Crunchy garnishes make everything better, from old-school croutons in a salad to bits of crisp fried garlic on ramen. You can buy fried garlic at the grocery, but making it in your kitchen is easy and faster than a trip to the store, and as a bonus, you'll have deeply flavored garlic oil to drizzle on crostinis or pasta, or to use in a vinaigrette. And if you hate messy stovetop frying, you're in luck; a microwave is the trick to getting perfectly golden fried garlic with less risk of scorching the bits and ending up with a bitter mess.

The microwave works so well for this project because its heating method causes water to heat up and eventually evaporate. The water content of the garlic bubbles out of the oil; meanwhile, the hot oil cooks the garlic, resulting in a browned and crispy pile of flavorful bits. The microwave also provides gentle heat you can start and stop with less risk of overheating the oil and burning the garlic.

Zapping crunchy garlic to perfection

The technique is as simple as placing chopped garlic in enough neutral oil to cover it in a microwave-safe container. You can chop the garlic by hand of course if you've just got a small amount, but a food processor makes quick work of chopping a larger quantity of garlic cloves. The method also works for sliced garlic, if that's your preference. Oils like canola and avocado are great for this project; they are flavorless and hold up well to high heat.

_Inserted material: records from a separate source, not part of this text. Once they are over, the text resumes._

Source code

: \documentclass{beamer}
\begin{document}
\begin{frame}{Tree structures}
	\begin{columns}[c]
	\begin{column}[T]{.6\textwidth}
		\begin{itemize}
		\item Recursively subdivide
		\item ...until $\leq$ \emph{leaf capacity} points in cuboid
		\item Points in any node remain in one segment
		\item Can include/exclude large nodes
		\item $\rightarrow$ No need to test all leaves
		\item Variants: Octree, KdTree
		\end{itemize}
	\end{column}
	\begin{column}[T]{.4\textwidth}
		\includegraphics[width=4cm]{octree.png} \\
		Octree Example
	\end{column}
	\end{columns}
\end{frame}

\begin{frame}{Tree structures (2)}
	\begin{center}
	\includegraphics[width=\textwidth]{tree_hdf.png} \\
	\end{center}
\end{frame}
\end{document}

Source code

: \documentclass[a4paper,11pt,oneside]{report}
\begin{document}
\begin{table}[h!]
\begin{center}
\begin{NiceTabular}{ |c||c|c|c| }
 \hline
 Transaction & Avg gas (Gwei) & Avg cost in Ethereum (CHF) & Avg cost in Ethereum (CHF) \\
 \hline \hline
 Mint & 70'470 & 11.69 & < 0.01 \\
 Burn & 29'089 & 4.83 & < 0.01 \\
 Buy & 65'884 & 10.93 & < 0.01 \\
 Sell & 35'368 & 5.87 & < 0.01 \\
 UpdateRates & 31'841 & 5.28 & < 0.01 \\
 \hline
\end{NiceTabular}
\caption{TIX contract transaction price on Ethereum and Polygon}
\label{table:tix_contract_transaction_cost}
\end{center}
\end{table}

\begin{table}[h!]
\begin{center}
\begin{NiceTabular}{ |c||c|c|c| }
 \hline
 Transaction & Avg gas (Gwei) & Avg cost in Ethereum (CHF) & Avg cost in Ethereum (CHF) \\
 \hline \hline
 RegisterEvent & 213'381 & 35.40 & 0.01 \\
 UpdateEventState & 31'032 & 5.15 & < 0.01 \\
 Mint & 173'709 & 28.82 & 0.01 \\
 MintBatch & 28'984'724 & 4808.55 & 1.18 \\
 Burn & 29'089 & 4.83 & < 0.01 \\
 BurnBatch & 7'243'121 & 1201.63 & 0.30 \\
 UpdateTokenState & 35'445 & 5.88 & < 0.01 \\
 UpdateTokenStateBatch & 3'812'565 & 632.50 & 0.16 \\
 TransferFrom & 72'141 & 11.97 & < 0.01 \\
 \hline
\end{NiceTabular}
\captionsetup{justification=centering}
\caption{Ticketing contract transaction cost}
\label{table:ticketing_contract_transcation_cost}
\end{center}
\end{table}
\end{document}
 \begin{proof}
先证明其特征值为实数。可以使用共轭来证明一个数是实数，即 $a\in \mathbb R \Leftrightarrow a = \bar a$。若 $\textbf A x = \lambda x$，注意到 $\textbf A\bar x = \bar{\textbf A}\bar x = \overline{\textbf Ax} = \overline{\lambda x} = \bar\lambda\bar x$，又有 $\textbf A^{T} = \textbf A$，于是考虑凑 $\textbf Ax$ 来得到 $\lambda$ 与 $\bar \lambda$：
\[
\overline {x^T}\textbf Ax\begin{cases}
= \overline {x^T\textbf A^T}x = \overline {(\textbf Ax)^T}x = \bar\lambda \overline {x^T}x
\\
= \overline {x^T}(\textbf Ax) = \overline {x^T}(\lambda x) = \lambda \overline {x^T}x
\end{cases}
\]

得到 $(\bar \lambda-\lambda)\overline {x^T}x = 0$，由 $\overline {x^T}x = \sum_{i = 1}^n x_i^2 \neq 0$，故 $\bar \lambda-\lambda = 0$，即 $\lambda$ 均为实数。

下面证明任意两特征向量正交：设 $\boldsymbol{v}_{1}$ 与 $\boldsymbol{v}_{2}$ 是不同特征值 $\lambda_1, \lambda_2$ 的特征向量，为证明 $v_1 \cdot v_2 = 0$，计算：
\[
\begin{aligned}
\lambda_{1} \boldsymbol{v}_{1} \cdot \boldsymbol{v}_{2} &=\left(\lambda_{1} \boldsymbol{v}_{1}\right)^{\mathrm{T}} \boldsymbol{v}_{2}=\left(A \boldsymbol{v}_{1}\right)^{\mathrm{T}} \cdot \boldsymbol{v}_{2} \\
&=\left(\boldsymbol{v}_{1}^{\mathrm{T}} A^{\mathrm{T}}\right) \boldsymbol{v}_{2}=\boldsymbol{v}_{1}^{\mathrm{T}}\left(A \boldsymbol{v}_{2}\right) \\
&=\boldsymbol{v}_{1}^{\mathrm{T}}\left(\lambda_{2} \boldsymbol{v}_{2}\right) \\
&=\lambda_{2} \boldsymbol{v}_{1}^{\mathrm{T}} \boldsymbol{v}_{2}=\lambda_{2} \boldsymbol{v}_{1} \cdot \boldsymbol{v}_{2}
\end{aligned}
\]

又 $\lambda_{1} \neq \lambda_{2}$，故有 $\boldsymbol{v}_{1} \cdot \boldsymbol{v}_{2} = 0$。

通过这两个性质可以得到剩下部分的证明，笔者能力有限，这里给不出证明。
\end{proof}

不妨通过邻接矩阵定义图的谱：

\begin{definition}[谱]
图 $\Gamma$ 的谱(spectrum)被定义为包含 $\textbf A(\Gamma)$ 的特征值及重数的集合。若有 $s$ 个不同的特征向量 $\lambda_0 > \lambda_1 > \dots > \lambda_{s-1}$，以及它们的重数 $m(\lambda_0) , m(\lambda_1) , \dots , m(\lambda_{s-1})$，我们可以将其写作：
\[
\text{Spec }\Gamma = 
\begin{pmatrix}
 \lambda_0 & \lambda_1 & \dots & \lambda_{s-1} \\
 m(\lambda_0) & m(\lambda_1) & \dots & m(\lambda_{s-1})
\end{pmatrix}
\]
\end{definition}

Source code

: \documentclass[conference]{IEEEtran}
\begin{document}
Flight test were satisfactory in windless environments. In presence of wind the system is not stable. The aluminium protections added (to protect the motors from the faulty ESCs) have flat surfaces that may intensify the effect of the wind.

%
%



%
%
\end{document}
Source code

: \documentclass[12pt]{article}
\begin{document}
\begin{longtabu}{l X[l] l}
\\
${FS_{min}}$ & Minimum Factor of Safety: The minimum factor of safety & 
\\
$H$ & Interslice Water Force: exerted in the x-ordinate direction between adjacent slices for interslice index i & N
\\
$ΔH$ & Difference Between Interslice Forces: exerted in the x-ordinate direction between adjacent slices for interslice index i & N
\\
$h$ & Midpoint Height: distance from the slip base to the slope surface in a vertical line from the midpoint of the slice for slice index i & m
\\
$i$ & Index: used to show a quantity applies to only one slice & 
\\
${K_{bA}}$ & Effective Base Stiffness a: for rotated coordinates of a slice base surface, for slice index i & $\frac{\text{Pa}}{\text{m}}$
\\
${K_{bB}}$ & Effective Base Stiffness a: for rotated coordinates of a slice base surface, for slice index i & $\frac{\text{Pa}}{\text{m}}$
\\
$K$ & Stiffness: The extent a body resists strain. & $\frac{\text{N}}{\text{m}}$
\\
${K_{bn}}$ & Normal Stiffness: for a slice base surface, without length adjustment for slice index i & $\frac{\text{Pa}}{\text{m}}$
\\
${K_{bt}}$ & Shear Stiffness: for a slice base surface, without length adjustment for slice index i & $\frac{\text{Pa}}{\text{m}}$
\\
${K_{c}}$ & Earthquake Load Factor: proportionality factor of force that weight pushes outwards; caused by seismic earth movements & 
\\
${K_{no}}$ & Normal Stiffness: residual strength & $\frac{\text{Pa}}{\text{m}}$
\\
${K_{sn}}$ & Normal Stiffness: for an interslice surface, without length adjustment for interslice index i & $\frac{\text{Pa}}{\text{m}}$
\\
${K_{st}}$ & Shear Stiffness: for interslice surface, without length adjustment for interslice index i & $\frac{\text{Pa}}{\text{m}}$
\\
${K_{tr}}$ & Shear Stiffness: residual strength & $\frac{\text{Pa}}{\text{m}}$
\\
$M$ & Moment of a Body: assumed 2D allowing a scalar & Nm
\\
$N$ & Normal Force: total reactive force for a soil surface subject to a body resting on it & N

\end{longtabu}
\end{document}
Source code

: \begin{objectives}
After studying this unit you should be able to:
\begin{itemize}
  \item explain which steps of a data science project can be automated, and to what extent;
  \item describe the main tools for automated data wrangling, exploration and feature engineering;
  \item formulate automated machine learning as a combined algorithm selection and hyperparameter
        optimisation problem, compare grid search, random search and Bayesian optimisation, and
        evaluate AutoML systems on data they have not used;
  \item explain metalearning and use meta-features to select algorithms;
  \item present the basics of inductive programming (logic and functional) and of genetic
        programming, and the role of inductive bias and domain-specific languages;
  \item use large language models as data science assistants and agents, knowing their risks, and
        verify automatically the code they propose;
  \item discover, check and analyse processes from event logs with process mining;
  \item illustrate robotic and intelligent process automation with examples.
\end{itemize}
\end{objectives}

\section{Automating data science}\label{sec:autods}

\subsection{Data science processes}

One essential step to make perfect microwave-fried garlic is to use short bursts of power, watching closely as the color changes and ending when the garlic is golden rather than fully brown. The amount of time needed will vary depending on your microwave and the amount you are frying, so start with two or three minutes, stir, and then heat for just one minute at a time until the garlic is perfectly cooked. Another key to success is to drain the oil off as soon as you've finished cooking the garlic, or you'll wind up with oily bits. Be careful with the bowl of oil — it gets very hot. Let the fried garlic cool on paper towels, then dig into the delicious, umami-rich flavor bomb. To store extras, refrigerate both the crispy garlic and the garlic oil, covered for up to a month.